2007 Le Moyen Age Nécrologie

Alexandre micha (1905-2007)

Jean DUFOURNET Université de Paris III – Sorbonne Nouvelle
Alexandre Micha allait sur ses cent-deux ans quand il nous a quittés le 31 janvier 2007. C’était pour moi un ami très proche avec qui je n’ai jamais eu le moindre désaccord. Nous nous étions connus il y a près de quarante ans, dans les moments diffi ciles de mai-juin 1968. J’avais tenu à lui manifester ma solidarité. C’est de là que très vite est née une vive amitié qui s’est renforcée et approfondie avec les années, comme en témoigne notre abondante correspondance. Très tôt, il me demanda de l’appeler par son prénom et de le tutoyer. Élus tous les deux à la Sorbonne, lui en juillet 1969 et moi en mai 1970, et bien que nous ayons choisi deux universités différentes (Paris IV et Paris III), nous ne cessâmes de travailler ensemble et de nous fréquenter assidûment, si bien que, lorsqu’il envisagea de prendre sa retraite, il me sollicita pour diriger les thèses de plusieurs de ses élèves, comme J.P. Perrot et C. Lachet. Il est toujours resté pour moi un exemple et un modèle.
 
1.
 
 
Tout d’abord, par sa vie et sa carrière. Né le 10 avril 1905, à Montélimar, Alexandre Micha, qui vécut dans une famille de musiciens, épousa le 30 octobre 1933 Berthe Rapp dont il eut quatre enfants, Françoise, Philippe, Hugues et Anne, qui tous les quatre choisirent l’enseignement. Après des études secondaires à Montélimar et des études supérieures à Lyon, il passa grâce à une bourse l’agrégation de lettres. Reçu en 1929, il fut professeur au collège de Perpignan (1926-1927), au lycée de Bourg-en-Bresse (1929-1930), au lycée Lamartine de Mâcon (1931-1933), au lycée du Parc à Lyon (1933-1946), où il eut pour ami V. Jankélévitch.

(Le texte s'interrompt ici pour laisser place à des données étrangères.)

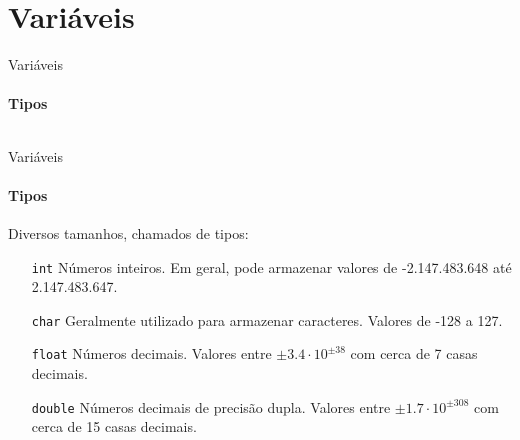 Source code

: \documentclass{beamer}
\begin{document}
\section{Variáveis}
\begin{frame}[fragile]{Variáveis}
	\framesubtitle{Tipos}
	\inputminted{c}{resources/variable.c}
	\begin{figure}
	\end{figure}
\end{frame}
\begin{frame}{Variáveis}
	\framesubtitle{Tipos}
	Diversos tamanhos, chamados de \alert{tipos}:
	\begin{itemize}
		\item [\texttt{int}] Números inteiros. Em geral, pode armazenar valores de -2.147.483.648 até 2.147.483.647.
		\item [\texttt{char}] Geralmente utilizado para armazenar caracteres. Valores de -128 a 127.
		\item [\texttt{float}] Números decimais. Valores entre $\pm 3.4 \cdot 10^{\pm38}$ com cerca de 7 casas decimais.
		\item [\texttt{double}] Números decimais de precisão dupla. Valores entre $\pm 1.7 \cdot 10^{\pm308}$ com cerca de 15 casas decimais.
	\end{itemize}
\end{frame}
\end{document}
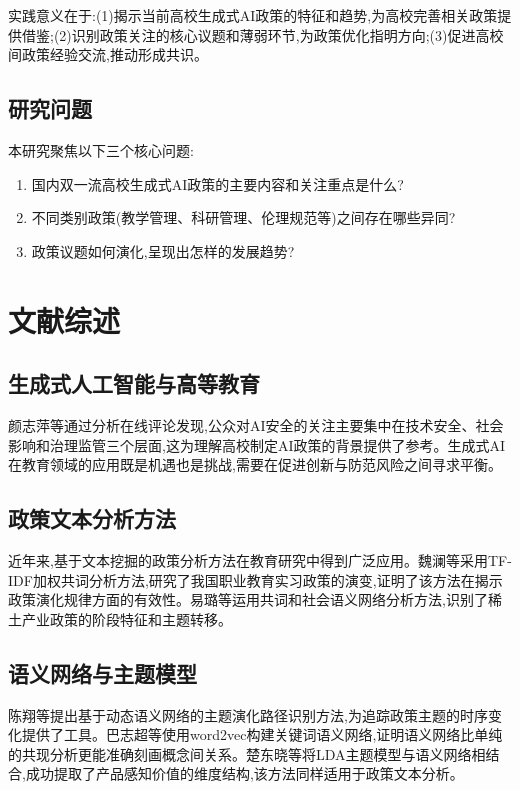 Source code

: \documentclass[cn,11pt,chinese]{article}
\begin{document}
实践意义在于:(1)揭示当前高校生成式AI政策的特征和趋势,为高校完善相关政策提供借鉴;(2)识别政策关注的核心议题和薄弱环节,为政策优化指明方向;(3)促进高校间政策经验交流,推动形成共识。

\subsection{研究问题}

本研究聚焦以下三个核心问题:
\begin{enumerate}
\item 国内双一流高校生成式AI政策的主要内容和关注重点是什么?
\item 不同类别政策(教学管理、科研管理、伦理规范等)之间存在哪些异同?
\item 政策议题如何演化,呈现出怎样的发展趋势?
\end{enumerate}

\section{文献综述}

\subsection{生成式人工智能与高等教育}

颜志萍等\cite{ref1}通过分析在线评论发现,公众对AI安全的关注主要集中在技术安全、社会影响和治理监管三个层面,这为理解高校制定AI政策的背景提供了参考。生成式AI在教育领域的应用既是机遇也是挑战,需要在促进创新与防范风险之间寻求平衡。

\subsection{政策文本分析方法}

近年来,基于文本挖掘的政策分析方法在教育研究中得到广泛应用。魏澜等\cite{ref2}采用TF-IDF加权共词分析方法,研究了我国职业教育实习政策的演变,证明了该方法在揭示政策演化规律方面的有效性。易璐等\cite{ref3}运用共词和社会语义网络分析方法,识别了稀土产业政策的阶段特征和主题转移。

\subsection{语义网络与主题模型}

陈翔等\cite{ref5}提出基于动态语义网络的主题演化路径识别方法,为追踪政策主题的时序变化提供了工具。巴志超等\cite{ref6}使用word2vec构建关键词语义网络,证明语义网络比单纯的共现分析更能准确刻画概念间关系。楚东晓等\cite{ref9}将LDA主题模型与语义网络相结合,成功提取了产品感知价值的维度结构,该方法同样适用于政策文本分析。
\end{document}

Tout en enseignant, il prépara ses thèses de doctorat sur La tradition manuscrite des romans de Chrétien de Troyes (Droz, 1939) et Prolégomènes à une édition de Cligès (Droz, 1939), qu’il soutint en avril 1939.
Nommé d’abord à l’Université de Caen (1946-1948), il la quitta pour celle de Strasbourg où il occupa pendant dix ans, de 1948-1958, la prestigieuse chaire de langue et de littérature françaises du Moyen Âge et de la Renaissance. Il revint à Caen pour diriger, de 1958 à 1964, le Collège universitaire littéraire de Rouen, qui devient en 1964, sous son impulsion, la Faculté des lettres de la nouvelle Académie de Rouen. Ensuite, avec le germaniste P. Grappin, le dix-huitiémiste P. Vernière, le latiniste J. Beaujeu et le psychologue D. Anzieu, il fi t partie, en 1964, du petit groupe de professeurs qui créèrent la Faculté des lettres de Nanterre. Enfi n, il fut élu en juillet 1969 à la Sorbonne, dans une chaire d’histoire de la littérature française du Moyen Âge, et il y acheva sa carrière en septembre 1975. Commença alors pour lui une autre période de sa vie, très féconde en livres et en articles.
De 1967 à 1975, il enseigna à l’École Normale Supérieure de Saint-Cloud où il fut aussi le président du concours d’entrée. Pendant douze ans, il dirigea, aux éditions Droz, les Publications romanes et françaises, et il fut vice-président de la section française de la Société internationale arthurienne. Il reçut en 1987 le prix Excalibur pour l’ensemble de son œuvre, et on lui offrit des « Mélanges » à deux reprises, pour ses soixante-dix ans et ses quatre-vingt-dix ans.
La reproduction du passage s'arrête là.